+++ Provided data

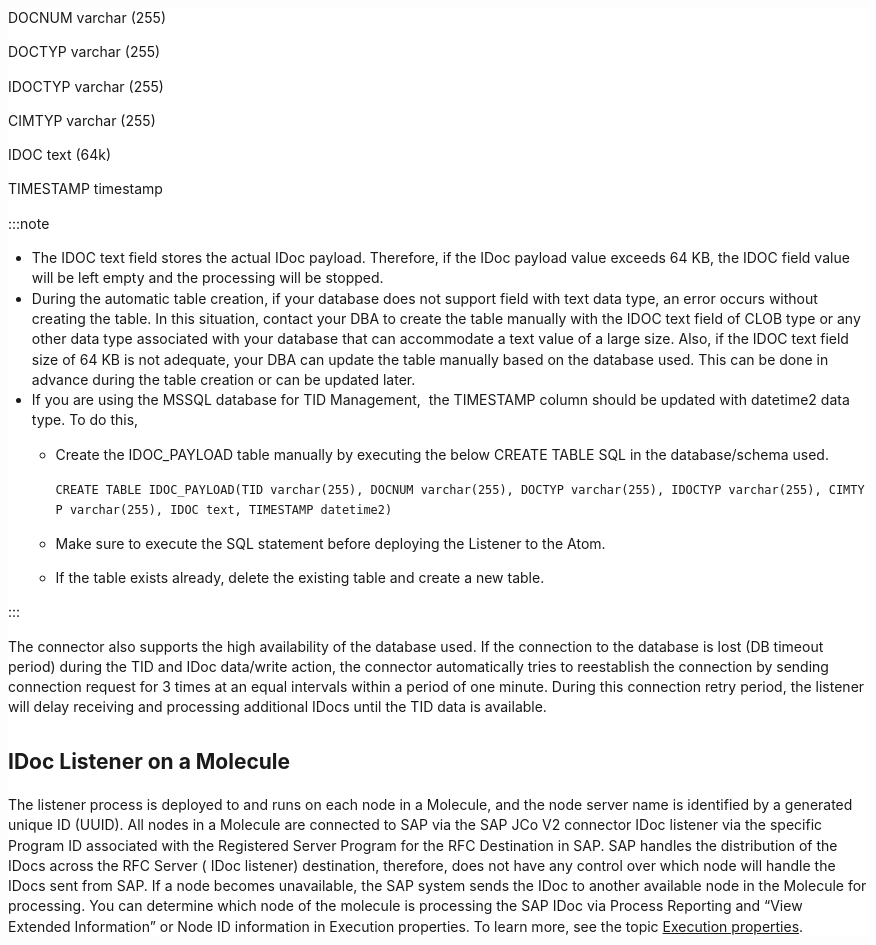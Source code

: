 DOCNUM varchar \(255\)

DOCTYP varchar \(255\)

IDOCTYP varchar \(255\)

CIMTYP varchar \(255\)

IDOC text \(64k\)

TIMESTAMP timestamp

:::note

-   The IDOC text field stores the actual IDoc payload. Therefore, if the IDoc payload value exceeds 64 KB, the IDOC field value will be left empty and the processing will be stopped.
-   During the automatic table creation, if your database does not support field with text data type, an error occurs without creating the table. In this situation, contact your DBA to create the table manually with the IDOC text field of CLOB type or any other data type associated with your database that can accommodate a text value of a large size. Also, if the IDOC text field size of 64 KB is not adequate, your DBA can update the table manually based on the database used. This can be done in advance during the table creation or can be updated later.
-   If you are using the MSSQL database for TID Management,  the TIMESTAMP column should be updated with datetime2 data type. To do this,
    -   Create the IDOC\_PAYLOAD table manually by executing the below CREATE TABLE SQL in the database/schema used.

        ``` {#codeblock_yyq_23v_drb}
        CREATE TABLE IDOC_PAYLOAD(TID varchar(255), DOCNUM varchar(255), DOCTYP varchar(255), IDOCTYP varchar(255), CIMTYP varchar(255), IDOC text, TIMESTAMP datetime2)
        ```

    -   Make sure to execute the SQL statement before deploying the Listener to the Atom.
    -   If the table exists already, delete the existing table and create a new table.

:::

The connector also supports the high availability of the database used. If the connection to the database is lost \(DB timeout period\) during the TID and IDoc data/write action, the connector automatically tries to reestablish the connection by sending connection request for 3 times at an equal intervals within a period of one minute. During this connection retry period, the listener will delay receiving and processing additional IDocs until the TID data is available.

## IDoc Listener on a Molecule

The listener process is deployed to and runs on each node in a Molecule, and the node server name is identified by a generated unique ID \(UUID\). All nodes in a Molecule are connected to SAP via the SAP JCo V2 connector IDoc listener via the specific Program ID associated with the Registered Server Program for the RFC Destination in SAP. SAP handles the distribution of the IDocs across the RFC Server \( IDoc listener\) destination, therefore, does not have any control over which node will handle the IDocs sent from SAP. If a node becomes unavailable, the SAP system sends the IDoc to another available node in the Molecule for processing. You can determine which node of the molecule is processing the SAP IDoc via Process Reporting and “View Extended Information” or Node ID information in Execution properties. To learn more, see the topic [Execution properties](/docs/Atomsphere/Integration/Process%20building/c-atm-Execution_Properties_9c338d2a-092c-4d9b-bedf-2d39651ba9b4.md).

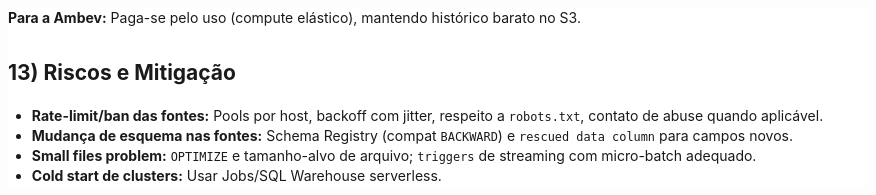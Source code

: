 **Para a Ambev:** Paga-se pelo uso (compute elástico), mantendo histórico barato no S3.

## 13) Riscos e Mitigação

* **Rate-limit/ban das fontes:** Pools por host, backoff com jitter, respeito a `robots.txt`, contato de abuse quando aplicável.
* **Mudança de esquema nas fontes:** Schema Registry (compat `BACKWARD`) e `rescued data column` para campos novos.
* **Small files problem:** `OPTIMIZE` e tamanho-alvo de arquivo; `triggers` de streaming com micro-batch adequado.
* **Cold start de clusters:** Usar Jobs/SQL Warehouse serverless.
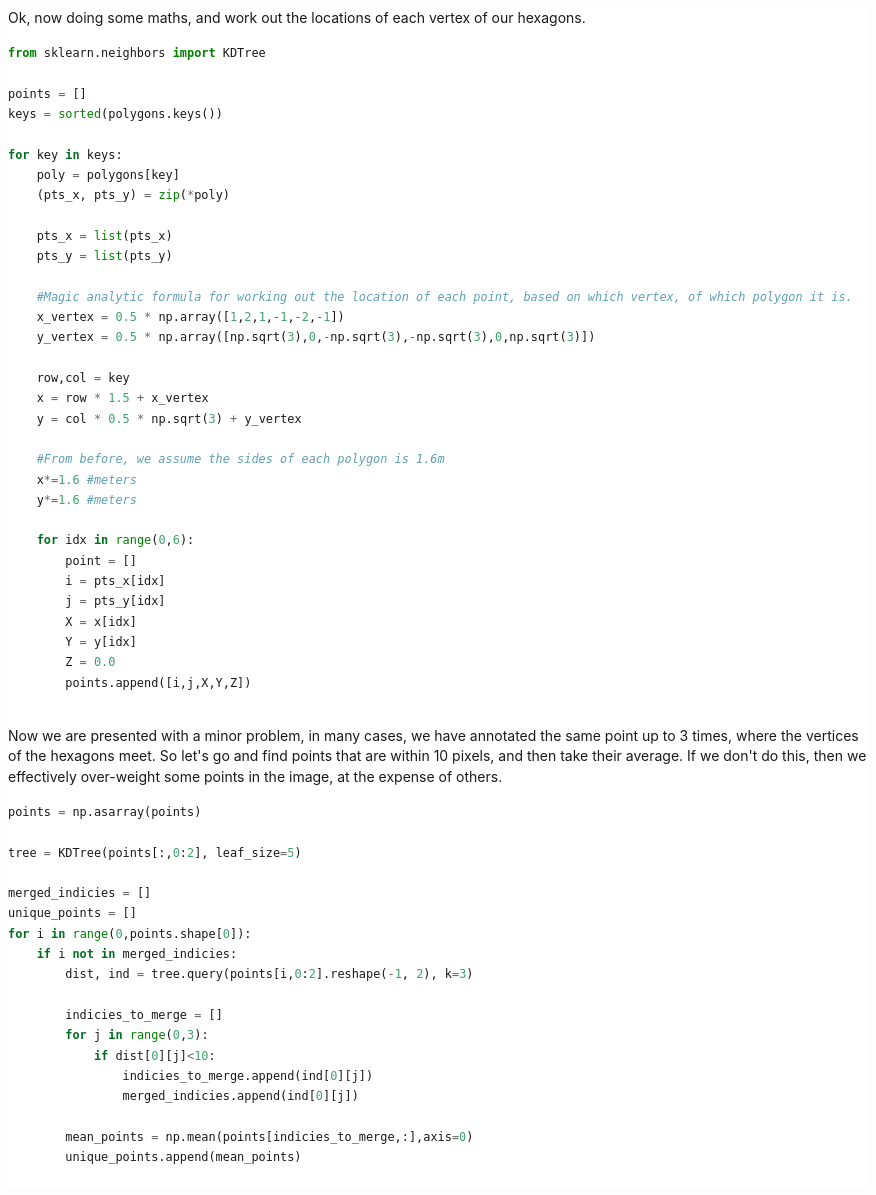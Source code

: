 Ok, now doing some maths, and work out the locations of each vertex of our hexagons.

```python
from sklearn.neighbors import KDTree

points = []
keys = sorted(polygons.keys())

for key in keys:
    poly = polygons[key]    
    (pts_x, pts_y) = zip(*poly)
    
    pts_x = list(pts_x)
    pts_y = list(pts_y)
    
    #Magic analytic formula for working out the location of each point, based on which vertex, of which polygon it is.
    x_vertex = 0.5 * np.array([1,2,1,-1,-2,-1])
    y_vertex = 0.5 * np.array([np.sqrt(3),0,-np.sqrt(3),-np.sqrt(3),0,np.sqrt(3)])
    
    row,col = key
    x = row * 1.5 + x_vertex
    y = col * 0.5 * np.sqrt(3) + y_vertex
    
    #From before, we assume the sides of each polygon is 1.6m
    x*=1.6 #meters
    y*=1.6 #meters
    
    for idx in range(0,6):
        point = []
        i = pts_x[idx]
        j = pts_y[idx]
        X = x[idx]
        Y = y[idx]
        Z = 0.0
        points.append([i,j,X,Y,Z])
        
```

Now we are presented with a minor problem, in many cases, we have annotated the same point up to 3 times, where the vertices of the hexagons meet. So let's go and find points that are within 10 pixels, and then take their average. If we don't do this, then we effectively over-weight some points in the image, at the expense of others.

```python
points = np.asarray(points)

tree = KDTree(points[:,0:2], leaf_size=5)

merged_indicies = []
unique_points = []
for i in range(0,points.shape[0]):
    if i not in merged_indicies:
        dist, ind = tree.query(points[i,0:2].reshape(-1, 2), k=3)
        
        indicies_to_merge = []
        for j in range(0,3):
            if dist[0][j]<10:
                indicies_to_merge.append(ind[0][j]) 
                merged_indicies.append(ind[0][j])

        mean_points = np.mean(points[indicies_to_merge,:],axis=0)
        unique_points.append(mean_points)
        

```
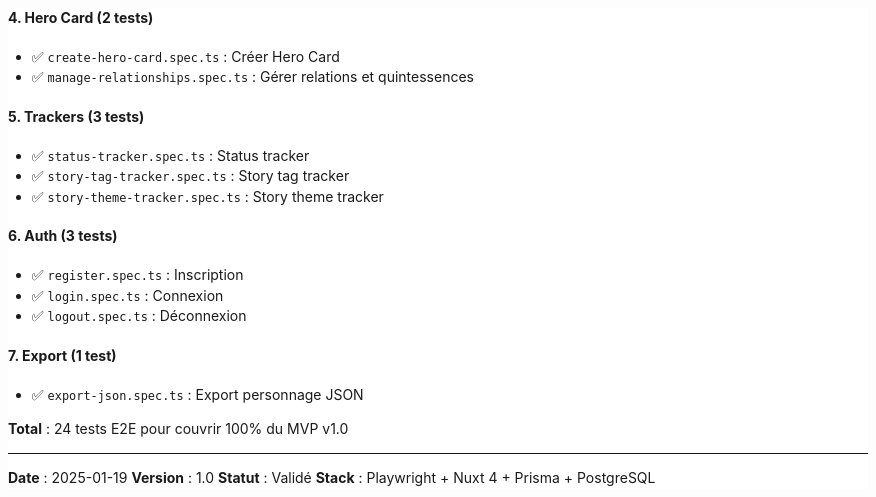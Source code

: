 #### 4. Hero Card (2 tests)
- ✅ `create-hero-card.spec.ts` : Créer Hero Card
- ✅ `manage-relationships.spec.ts` : Gérer relations et quintessences

#### 5. Trackers (3 tests)
- ✅ `status-tracker.spec.ts` : Status tracker
- ✅ `story-tag-tracker.spec.ts` : Story tag tracker
- ✅ `story-theme-tracker.spec.ts` : Story theme tracker

#### 6. Auth (3 tests)
- ✅ `register.spec.ts` : Inscription
- ✅ `login.spec.ts` : Connexion
- ✅ `logout.spec.ts` : Déconnexion

#### 7. Export (1 test)
- ✅ `export-json.spec.ts` : Export personnage JSON

**Total** : 24 tests E2E pour couvrir 100% du MVP v1.0

---

**Date** : 2025-01-19
**Version** : 1.0
**Statut** : Validé
**Stack** : Playwright + Nuxt 4 + Prisma + PostgreSQL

++++++

What the exercise asks:
Work out how many lines of the preceding data contain the word "story". Reply with that number only.

Reply to the exercise:
2